__Data for the task__
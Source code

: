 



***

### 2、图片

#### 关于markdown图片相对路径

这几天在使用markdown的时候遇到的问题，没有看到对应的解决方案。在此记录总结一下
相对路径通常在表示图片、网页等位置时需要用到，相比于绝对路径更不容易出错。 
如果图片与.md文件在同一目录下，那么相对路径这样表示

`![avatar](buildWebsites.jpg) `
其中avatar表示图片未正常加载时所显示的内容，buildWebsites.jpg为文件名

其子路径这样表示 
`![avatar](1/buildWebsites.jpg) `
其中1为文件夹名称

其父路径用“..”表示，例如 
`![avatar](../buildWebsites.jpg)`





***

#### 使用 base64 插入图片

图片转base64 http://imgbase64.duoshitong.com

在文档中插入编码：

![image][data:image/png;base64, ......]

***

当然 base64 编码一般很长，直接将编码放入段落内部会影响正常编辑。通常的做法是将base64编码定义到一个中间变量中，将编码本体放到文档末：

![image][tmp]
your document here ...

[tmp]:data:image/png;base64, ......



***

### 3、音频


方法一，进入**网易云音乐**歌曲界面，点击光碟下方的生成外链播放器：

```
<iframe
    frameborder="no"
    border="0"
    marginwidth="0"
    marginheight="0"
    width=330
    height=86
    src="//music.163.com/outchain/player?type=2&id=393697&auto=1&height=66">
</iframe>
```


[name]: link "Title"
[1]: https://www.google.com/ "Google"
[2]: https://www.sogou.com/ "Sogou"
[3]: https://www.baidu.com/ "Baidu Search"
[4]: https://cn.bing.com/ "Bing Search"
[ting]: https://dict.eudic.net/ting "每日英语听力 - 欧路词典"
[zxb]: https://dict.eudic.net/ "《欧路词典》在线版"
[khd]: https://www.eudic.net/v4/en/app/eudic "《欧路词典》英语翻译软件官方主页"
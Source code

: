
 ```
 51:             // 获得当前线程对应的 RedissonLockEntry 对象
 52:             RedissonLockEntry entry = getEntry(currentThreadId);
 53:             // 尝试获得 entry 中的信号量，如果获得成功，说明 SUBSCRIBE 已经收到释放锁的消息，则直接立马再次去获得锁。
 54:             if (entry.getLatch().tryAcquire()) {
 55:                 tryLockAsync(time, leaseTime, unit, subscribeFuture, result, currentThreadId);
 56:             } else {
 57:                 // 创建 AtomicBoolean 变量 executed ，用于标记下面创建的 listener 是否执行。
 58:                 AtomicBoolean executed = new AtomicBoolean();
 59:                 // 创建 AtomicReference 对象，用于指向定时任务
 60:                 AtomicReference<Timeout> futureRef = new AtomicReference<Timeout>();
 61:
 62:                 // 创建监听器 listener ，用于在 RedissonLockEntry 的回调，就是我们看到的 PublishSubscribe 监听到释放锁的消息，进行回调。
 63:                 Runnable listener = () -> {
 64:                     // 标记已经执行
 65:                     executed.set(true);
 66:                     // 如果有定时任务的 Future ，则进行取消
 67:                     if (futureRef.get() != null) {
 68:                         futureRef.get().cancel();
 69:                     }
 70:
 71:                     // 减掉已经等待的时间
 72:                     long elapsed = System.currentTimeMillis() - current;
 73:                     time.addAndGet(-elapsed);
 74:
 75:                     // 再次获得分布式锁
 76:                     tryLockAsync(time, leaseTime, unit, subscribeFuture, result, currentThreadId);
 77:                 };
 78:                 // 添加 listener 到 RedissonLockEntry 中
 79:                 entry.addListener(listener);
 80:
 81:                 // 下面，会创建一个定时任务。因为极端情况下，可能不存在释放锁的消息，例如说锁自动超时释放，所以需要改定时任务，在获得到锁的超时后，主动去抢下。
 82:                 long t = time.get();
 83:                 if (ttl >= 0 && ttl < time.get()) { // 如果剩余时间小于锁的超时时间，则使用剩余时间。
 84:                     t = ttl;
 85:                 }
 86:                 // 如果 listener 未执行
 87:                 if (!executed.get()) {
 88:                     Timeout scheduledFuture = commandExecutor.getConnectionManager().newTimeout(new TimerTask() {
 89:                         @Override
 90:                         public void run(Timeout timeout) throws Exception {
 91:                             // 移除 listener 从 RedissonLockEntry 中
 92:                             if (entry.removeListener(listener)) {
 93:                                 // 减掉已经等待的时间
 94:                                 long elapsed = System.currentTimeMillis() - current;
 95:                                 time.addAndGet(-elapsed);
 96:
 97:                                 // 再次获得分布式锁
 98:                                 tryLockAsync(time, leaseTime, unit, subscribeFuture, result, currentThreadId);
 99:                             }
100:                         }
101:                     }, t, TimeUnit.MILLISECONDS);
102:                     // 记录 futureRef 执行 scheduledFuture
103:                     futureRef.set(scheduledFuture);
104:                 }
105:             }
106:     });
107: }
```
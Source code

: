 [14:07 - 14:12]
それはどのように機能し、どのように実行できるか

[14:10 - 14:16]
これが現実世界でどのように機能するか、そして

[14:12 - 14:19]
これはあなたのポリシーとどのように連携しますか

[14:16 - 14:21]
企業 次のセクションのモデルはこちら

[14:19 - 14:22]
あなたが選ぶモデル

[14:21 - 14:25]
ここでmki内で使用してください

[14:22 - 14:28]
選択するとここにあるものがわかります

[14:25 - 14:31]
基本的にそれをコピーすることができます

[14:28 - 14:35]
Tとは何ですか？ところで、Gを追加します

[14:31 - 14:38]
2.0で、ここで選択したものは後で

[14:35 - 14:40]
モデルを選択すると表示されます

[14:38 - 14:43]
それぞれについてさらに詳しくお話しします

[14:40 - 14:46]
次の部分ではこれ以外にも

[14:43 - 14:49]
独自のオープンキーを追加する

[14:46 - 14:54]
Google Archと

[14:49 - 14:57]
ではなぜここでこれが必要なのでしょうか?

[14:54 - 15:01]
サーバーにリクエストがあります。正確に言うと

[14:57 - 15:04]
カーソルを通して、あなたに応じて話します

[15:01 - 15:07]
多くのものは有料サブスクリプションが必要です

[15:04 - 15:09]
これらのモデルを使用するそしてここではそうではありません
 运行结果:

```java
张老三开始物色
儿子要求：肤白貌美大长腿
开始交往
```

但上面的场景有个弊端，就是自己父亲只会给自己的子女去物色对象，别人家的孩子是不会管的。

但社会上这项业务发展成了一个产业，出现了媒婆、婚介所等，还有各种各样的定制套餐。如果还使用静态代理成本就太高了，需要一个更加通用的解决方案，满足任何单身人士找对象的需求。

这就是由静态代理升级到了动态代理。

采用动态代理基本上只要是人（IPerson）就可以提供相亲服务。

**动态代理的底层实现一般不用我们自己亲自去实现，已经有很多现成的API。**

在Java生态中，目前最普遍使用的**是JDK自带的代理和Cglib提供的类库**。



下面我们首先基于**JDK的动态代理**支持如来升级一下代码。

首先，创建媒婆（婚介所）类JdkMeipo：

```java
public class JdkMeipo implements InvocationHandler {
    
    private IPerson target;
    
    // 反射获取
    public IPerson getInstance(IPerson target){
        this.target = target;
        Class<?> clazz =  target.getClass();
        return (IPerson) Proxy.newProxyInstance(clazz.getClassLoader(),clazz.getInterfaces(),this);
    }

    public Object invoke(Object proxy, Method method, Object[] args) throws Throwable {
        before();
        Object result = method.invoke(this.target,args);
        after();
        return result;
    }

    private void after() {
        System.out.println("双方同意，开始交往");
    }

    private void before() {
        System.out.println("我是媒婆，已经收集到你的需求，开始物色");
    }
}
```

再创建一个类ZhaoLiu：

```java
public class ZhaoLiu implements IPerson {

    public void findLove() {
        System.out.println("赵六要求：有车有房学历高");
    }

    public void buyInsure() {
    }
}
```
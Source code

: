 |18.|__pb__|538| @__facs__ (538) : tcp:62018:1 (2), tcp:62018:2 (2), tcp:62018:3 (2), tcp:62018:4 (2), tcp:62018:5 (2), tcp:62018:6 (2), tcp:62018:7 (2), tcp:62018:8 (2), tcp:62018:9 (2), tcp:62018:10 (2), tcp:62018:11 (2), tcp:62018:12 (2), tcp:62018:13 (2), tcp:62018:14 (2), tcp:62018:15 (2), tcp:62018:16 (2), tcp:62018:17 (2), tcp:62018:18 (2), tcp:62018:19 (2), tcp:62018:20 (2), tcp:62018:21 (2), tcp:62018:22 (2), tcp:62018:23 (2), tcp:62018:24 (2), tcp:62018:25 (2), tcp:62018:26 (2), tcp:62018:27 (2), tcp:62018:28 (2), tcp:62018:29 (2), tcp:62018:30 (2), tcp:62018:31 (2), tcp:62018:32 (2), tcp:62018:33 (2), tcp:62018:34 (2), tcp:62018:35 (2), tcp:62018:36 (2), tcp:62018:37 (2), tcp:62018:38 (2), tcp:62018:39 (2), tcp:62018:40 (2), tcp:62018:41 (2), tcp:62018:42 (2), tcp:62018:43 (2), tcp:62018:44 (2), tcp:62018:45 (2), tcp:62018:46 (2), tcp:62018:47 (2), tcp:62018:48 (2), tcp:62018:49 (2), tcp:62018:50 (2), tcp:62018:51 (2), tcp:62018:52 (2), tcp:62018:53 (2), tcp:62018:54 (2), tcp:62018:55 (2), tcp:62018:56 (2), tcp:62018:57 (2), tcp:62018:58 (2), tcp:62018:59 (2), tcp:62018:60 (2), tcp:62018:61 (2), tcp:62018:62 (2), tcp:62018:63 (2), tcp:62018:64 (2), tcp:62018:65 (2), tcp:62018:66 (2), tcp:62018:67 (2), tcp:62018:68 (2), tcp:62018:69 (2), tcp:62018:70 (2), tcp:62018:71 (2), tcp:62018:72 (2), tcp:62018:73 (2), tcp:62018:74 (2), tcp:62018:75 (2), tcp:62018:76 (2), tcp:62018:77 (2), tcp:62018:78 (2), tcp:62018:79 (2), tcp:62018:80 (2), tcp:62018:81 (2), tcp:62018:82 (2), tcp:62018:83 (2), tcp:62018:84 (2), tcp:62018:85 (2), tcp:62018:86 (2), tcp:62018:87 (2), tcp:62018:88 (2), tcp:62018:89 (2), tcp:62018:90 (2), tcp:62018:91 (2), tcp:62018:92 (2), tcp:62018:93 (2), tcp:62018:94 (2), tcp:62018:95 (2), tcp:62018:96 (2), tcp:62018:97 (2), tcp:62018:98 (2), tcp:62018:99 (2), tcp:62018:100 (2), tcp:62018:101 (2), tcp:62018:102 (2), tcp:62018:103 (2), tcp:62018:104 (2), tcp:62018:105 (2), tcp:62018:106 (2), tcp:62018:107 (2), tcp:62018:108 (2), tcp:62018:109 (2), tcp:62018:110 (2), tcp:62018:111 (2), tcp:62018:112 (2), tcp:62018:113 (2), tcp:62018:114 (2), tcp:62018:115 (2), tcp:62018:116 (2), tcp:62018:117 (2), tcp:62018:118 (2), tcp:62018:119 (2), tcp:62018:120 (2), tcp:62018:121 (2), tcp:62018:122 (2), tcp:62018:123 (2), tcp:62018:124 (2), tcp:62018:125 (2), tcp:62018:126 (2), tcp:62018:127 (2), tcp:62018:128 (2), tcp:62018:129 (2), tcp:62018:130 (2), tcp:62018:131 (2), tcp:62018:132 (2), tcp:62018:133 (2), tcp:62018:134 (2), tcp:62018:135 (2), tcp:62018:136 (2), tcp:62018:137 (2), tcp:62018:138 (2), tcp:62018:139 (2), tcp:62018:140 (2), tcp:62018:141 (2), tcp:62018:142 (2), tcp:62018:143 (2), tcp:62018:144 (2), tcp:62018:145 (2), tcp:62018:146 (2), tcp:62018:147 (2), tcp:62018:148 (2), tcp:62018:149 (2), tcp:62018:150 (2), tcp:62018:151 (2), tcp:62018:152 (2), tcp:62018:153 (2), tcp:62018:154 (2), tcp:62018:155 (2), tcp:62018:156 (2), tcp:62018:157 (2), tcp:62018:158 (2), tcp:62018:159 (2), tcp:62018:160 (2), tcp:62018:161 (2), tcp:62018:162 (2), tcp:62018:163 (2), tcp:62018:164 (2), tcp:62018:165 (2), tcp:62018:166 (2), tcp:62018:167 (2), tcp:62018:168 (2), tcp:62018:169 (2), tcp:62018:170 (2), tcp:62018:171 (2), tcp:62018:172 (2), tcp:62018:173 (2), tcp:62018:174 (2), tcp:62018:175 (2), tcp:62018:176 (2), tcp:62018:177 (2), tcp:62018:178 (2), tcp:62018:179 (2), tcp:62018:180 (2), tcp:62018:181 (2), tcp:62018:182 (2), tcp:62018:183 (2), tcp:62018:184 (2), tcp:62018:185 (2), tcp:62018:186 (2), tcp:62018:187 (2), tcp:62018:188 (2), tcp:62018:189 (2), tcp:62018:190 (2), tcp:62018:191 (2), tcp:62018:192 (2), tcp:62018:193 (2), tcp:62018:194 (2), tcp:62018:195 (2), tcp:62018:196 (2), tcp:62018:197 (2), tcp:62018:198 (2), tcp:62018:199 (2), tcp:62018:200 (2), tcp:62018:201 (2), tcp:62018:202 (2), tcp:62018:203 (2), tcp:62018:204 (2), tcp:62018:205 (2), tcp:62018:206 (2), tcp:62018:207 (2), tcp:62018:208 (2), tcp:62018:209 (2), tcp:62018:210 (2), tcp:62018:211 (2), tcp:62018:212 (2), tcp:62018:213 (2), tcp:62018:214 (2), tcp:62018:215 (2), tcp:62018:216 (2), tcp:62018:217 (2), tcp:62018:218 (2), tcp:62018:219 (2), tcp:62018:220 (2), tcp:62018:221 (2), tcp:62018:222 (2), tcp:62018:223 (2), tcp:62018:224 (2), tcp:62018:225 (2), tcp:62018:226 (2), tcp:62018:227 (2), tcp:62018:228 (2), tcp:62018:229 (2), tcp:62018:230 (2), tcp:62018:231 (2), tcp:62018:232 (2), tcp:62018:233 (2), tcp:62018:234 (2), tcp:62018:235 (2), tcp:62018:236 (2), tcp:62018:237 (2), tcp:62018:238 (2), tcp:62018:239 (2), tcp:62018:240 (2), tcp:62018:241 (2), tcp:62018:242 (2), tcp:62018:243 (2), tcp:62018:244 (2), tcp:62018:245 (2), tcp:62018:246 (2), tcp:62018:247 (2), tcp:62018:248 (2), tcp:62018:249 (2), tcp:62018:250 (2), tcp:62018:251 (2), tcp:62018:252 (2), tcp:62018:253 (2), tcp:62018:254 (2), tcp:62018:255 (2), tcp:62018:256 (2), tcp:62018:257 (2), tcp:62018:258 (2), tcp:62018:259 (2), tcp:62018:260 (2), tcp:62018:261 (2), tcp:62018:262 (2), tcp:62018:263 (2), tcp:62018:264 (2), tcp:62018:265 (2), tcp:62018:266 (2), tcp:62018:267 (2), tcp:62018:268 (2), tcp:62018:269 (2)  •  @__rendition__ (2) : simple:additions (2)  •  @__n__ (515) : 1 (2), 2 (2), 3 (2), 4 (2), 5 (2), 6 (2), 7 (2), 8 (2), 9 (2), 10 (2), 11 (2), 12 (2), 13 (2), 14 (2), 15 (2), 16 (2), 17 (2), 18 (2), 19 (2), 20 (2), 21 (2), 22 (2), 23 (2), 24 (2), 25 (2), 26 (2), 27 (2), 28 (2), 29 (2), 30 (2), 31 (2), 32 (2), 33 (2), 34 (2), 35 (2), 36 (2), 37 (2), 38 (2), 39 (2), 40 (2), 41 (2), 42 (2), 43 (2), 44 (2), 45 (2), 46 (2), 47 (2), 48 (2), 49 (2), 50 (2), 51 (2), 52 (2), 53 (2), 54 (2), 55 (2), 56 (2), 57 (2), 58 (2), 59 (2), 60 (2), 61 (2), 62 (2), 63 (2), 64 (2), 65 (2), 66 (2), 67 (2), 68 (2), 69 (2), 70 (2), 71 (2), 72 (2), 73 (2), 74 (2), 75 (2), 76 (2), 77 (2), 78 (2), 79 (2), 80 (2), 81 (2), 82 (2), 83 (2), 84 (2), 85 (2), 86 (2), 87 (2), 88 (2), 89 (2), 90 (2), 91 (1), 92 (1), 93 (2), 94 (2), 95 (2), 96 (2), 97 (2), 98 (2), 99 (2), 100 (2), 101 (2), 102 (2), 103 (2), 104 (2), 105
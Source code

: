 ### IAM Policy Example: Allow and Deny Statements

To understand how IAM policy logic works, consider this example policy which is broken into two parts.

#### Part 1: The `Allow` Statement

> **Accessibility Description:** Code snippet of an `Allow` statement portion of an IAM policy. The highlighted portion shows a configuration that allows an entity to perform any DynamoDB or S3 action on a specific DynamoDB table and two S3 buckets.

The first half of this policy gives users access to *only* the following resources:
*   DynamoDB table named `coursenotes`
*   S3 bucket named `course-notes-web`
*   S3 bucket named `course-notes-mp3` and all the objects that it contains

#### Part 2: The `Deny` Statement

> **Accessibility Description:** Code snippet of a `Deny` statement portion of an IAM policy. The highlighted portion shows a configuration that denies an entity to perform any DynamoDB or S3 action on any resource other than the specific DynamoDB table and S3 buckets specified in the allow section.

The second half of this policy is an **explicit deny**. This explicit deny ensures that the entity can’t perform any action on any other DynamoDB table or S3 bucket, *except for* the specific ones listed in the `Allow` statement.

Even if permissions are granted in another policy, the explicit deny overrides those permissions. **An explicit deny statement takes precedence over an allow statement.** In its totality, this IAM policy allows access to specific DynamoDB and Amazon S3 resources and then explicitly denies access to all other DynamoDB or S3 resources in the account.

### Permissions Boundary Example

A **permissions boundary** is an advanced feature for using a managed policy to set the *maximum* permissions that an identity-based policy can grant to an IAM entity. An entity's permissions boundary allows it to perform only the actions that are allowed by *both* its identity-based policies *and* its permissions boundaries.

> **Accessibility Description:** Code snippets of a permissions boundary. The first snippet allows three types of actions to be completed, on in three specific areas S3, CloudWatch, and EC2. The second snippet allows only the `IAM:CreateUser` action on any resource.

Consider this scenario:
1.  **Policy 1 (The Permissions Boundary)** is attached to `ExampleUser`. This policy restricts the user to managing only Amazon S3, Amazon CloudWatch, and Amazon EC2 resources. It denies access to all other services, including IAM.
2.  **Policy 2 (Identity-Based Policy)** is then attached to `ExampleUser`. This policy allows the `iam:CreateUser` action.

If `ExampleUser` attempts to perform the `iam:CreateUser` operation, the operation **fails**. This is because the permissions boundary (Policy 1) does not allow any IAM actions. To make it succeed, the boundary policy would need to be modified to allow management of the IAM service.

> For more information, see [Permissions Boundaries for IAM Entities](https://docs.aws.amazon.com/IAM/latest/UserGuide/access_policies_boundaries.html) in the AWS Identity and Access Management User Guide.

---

__Required action__
Repeat the entries above verbatim, but only from the line that has "#### Part 1: The" down to the line that has "A **permissions boundary**", inclusive.

__Output below__
#### Part 1: The `Allow` Statement

> **Accessibility Description:** Code snippet of an `Allow` statement portion of an IAM policy. The highlighted portion shows a configuration that allows an entity to perform any DynamoDB or S3 action on a specific DynamoDB table and two S3 buckets.

The first half of this policy gives users access to *only* the following resources:
*   DynamoDB table named `coursenotes`
*   S3 bucket named `course-notes-web`
*   S3 bucket named `course-notes-mp3` and all the objects that it contains

#### Part 2: The `Deny` Statement

> **Accessibility Description:** Code snippet of a `Deny` statement portion of an IAM policy. The highlighted portion shows a configuration that denies an entity to perform any DynamoDB or S3 action on any resource other than the specific DynamoDB table and S3 buckets specified in the allow section.

The second half of this policy is an **explicit deny**. This explicit deny ensures that the entity can’t perform any action on any other DynamoDB table or S3 bucket, *except for* the specific ones listed in the `Allow` statement.

Even if permissions are granted in another policy, the explicit deny overrides those permissions. **An explicit deny statement takes precedence over an allow statement.** In its totality, this IAM policy allows access to specific DynamoDB and Amazon S3 resources and then explicitly denies access to all other DynamoDB or S3 resources in the account.

### Permissions Boundary Example

A **permissions boundary** is an advanced feature for using a managed policy to set the *maximum* permissions that an identity-based policy can grant to an IAM entity. An entity's permissions boundary allows it to perform only the actions that are allowed by *both* its identity-based policies *and* its permissions boundaries.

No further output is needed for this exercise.